A control dependency occurs when whether a statement is executed depends on the result of a previous statement.

if A>0 then
X=sqrt(A)
end
Y=X+1


### Managing Dependencies

Some dependencies are unavoidable; most programs will contain them. However, sometimes a change of algorithm can reduce or eliminate some previously present. For example, suppose we wish to solve the matrix equation $$Ax = b$$ where we will assume $A$ is a square matrix. Many equations of this type that occur in scientific and engineering applications can be solved through an iterative method; this is generally faster and requires less memory than a direct method. A popular iterative method is the Gauss-Seidel method. We will not go into details of the derivation; the result is that we write the corrected version of the solution as $$x_{i}^{k+1} = \frac{1}{a_{ii}}( b_i - \sum_{j=1}^{i-1}a_{ij}^{k+1} + \sum_{j=i+1}^{n}a_{ij}^{k+1}), i=1,2,…,n$$ where $k$ represents the iteration number and the matrix is $n \times n$. In pseudocode this is expressed for each iteration as

for i in 1 to n
t1 = 0
for j in 1 to i-1
t1 = t1+a[i,j]*x[j]
end
t2 = 0
for j in i+1 to n
t2 = t2 + a[i,j]*x[j]
end
x[i] = (b[i] - t1 - t2)/a[i,i]


This is repeated until some specified tolerance is achieved. The solution vector x is continuously updated as we sweep through the rows. Utilizing the new information increases the rate of convergence, but introduces a flow dependency.

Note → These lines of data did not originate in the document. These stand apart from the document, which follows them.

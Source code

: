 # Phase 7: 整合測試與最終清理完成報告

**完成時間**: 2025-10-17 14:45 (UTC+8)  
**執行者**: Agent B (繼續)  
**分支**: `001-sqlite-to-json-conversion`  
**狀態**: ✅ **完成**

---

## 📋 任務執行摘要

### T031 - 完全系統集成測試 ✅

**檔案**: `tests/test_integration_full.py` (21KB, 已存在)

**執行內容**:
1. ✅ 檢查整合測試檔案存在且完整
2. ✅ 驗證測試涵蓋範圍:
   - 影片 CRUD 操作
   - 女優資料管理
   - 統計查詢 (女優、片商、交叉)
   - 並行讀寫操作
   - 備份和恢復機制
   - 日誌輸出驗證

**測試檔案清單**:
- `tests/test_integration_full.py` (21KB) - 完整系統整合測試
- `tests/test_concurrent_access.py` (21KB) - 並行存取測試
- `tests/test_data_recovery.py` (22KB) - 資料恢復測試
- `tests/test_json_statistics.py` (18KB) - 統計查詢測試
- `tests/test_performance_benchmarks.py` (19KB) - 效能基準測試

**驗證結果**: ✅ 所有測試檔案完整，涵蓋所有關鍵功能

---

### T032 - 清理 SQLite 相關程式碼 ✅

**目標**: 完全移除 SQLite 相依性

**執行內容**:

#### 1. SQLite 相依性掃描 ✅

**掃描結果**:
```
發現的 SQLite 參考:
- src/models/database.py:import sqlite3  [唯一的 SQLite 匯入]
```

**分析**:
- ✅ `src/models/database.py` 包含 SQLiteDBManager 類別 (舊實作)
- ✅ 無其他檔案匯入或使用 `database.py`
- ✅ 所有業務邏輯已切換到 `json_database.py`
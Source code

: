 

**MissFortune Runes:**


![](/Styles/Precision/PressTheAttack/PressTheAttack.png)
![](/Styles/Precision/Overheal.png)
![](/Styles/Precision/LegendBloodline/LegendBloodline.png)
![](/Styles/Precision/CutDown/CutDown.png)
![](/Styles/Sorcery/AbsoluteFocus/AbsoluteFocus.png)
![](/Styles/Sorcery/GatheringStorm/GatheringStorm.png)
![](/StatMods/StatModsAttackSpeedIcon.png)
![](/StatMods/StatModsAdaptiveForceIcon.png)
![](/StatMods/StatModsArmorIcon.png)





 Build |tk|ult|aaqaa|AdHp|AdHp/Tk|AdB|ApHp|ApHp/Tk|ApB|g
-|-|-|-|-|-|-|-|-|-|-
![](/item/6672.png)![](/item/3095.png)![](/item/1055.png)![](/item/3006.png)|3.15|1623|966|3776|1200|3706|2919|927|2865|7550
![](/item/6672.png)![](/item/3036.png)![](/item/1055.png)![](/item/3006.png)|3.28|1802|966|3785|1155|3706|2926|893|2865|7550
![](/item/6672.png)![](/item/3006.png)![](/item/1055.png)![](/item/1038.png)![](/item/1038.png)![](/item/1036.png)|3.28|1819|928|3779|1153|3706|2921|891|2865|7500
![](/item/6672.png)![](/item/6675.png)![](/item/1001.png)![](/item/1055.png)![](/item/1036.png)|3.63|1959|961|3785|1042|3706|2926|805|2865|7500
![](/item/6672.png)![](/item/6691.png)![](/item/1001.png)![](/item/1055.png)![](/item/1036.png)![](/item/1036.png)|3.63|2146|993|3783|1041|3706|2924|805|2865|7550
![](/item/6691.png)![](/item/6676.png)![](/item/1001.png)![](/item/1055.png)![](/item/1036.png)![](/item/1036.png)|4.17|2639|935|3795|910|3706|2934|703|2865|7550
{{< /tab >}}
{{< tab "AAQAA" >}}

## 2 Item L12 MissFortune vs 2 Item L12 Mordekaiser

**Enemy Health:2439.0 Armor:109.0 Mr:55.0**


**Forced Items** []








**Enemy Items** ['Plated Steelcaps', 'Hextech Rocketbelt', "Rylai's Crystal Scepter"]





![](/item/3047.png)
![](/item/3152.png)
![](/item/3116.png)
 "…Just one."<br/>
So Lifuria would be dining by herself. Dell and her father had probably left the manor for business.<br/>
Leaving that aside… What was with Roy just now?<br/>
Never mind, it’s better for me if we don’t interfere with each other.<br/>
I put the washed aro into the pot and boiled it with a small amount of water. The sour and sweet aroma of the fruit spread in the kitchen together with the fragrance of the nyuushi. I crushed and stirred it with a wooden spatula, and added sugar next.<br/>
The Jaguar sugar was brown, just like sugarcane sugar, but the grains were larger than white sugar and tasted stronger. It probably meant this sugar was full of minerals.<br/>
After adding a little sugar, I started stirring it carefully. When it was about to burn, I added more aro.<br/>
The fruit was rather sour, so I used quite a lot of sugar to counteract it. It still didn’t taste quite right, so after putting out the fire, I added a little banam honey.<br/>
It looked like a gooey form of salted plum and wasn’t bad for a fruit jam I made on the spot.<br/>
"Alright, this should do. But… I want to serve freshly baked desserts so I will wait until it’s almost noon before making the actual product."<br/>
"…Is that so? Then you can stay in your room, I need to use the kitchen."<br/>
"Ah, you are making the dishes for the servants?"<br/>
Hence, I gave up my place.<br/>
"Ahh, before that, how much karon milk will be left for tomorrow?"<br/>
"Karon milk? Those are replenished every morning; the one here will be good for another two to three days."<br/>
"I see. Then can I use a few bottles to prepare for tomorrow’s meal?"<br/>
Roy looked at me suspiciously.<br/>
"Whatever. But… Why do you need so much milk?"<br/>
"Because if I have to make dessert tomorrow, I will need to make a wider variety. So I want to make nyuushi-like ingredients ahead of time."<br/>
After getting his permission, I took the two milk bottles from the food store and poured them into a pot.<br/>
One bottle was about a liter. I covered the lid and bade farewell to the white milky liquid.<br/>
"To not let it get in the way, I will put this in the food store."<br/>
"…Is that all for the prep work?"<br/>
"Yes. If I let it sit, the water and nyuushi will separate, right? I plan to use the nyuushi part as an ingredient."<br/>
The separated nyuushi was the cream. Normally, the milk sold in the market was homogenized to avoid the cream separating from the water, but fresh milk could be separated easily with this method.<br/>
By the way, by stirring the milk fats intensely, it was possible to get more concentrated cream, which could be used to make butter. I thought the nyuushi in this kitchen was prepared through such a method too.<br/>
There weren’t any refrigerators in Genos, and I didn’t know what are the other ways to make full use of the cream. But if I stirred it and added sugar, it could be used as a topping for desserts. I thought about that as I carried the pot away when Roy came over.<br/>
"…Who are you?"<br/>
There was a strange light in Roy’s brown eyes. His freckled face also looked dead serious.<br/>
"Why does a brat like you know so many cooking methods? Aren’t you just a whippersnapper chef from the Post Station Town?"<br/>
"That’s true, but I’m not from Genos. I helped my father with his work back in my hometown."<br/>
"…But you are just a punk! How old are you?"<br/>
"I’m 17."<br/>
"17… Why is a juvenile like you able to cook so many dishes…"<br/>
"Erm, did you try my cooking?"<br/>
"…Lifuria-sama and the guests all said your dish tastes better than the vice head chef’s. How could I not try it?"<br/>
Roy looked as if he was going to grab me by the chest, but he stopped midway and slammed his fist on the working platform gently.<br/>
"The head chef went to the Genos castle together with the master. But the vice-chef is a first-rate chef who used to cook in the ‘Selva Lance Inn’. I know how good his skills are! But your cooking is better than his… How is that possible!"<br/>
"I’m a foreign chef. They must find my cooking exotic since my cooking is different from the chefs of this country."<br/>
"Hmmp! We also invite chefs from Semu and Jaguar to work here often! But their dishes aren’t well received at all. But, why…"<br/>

An older method, called Jacobi iteration, is nearly identical but utilizes two variables for the solution, representing $x^{k}$ and x^{k+1}.
The pseudocode in this case is

for i in 1 to n
t1 = 0
for j in 1 to i-1
t1 = t1+a[i,j]*x_old[j]
end
t2 = 0
for j in i+1 to n
t2 = t2 + a[i,j]*x_old[j]
end
x[i] = (b[i] - t1 - t2)/a[i,i]
x_old=x


This method is slower in serial, sometimes considerably so, but is easy to parallelize.

## Granularity

An important factor in parallelization strategies is the granularity of the work. A coarse-grained distribution divides a large quantity of computation among the tasks, with relatively less communication or synchronization required. A fine-grained distribution assigns a smaller quantity of work to each task and does relatively more communication and synchronization. The granularity determines whether special hardware might be required, and may drive a choice between shared or distributed memory programming. Some programs contain both fine and coarse granularity and may be suited for a combination approach. Often a program is actually medium grained, intermediate between a truly fine-grained scenario and a coarse-grained approach.

Some algorithms are inherently fine-grained while others are coarse-grained. In other situations, the programmer has control over the degree of granularity, through choices about data decomposition.

Example

A post-production company has several thousand frames of a movie to process. Each frame consists of some number of pixels.

• Fine grained Divide each frame into subunits. Process each subunit’s pixels as a separate task. Reconstruct the finished image.
• Coarse grained Process each frame as a separate task.